— WHAT IS REQUIRED —
In the material below, find each line holding the string "prevent" and copy it.

— PROVIDED DATA —
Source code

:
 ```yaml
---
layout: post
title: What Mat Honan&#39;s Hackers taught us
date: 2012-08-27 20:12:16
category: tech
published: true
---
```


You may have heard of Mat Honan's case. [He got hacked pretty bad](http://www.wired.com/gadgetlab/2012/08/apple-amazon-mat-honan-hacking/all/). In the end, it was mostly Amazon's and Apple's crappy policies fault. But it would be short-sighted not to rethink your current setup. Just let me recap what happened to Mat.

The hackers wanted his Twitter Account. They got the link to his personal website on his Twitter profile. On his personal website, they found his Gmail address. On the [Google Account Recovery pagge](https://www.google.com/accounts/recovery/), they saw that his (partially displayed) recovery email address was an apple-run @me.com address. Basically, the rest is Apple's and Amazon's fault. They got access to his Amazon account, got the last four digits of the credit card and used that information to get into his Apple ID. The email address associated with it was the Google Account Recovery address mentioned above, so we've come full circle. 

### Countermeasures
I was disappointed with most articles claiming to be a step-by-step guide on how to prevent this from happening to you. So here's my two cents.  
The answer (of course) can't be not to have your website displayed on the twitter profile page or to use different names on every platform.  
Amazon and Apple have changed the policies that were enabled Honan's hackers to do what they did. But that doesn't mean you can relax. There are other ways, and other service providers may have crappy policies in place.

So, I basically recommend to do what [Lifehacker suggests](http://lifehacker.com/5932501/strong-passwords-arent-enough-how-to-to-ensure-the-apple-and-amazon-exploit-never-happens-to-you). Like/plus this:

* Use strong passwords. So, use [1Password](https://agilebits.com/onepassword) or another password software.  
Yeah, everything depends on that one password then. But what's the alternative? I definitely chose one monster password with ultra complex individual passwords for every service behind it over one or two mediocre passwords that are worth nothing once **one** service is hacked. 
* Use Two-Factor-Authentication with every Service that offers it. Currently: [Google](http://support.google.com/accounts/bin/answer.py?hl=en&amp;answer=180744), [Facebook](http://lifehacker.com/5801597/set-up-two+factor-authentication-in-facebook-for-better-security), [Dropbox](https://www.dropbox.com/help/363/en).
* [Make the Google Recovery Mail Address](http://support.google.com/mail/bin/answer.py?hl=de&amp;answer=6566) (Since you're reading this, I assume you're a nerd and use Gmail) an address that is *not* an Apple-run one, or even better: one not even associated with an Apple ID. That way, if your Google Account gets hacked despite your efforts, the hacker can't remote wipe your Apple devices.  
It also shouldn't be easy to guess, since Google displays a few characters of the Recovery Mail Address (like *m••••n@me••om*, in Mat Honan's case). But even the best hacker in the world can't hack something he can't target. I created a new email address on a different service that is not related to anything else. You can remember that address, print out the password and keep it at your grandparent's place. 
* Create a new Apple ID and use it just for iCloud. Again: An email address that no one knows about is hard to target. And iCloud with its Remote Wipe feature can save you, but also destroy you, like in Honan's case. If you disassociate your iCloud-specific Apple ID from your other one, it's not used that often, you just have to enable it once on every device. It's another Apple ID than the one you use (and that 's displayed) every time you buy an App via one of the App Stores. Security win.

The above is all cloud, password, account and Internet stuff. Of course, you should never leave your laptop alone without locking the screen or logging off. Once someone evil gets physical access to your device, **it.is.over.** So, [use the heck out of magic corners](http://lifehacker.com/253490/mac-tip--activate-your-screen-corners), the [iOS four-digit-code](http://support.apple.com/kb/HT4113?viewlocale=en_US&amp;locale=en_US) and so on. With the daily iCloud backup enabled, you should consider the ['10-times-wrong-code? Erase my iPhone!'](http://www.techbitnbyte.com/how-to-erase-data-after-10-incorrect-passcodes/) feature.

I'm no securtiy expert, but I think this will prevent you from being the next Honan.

— ANSWER TO THE PROBLEM —
I was disappointed with most articles claiming to be a step-by-step guide on how to prevent this from happening to you. So here's my two cents.  
I'm no securtiy expert, but I think this will prevent you from being the next Honan.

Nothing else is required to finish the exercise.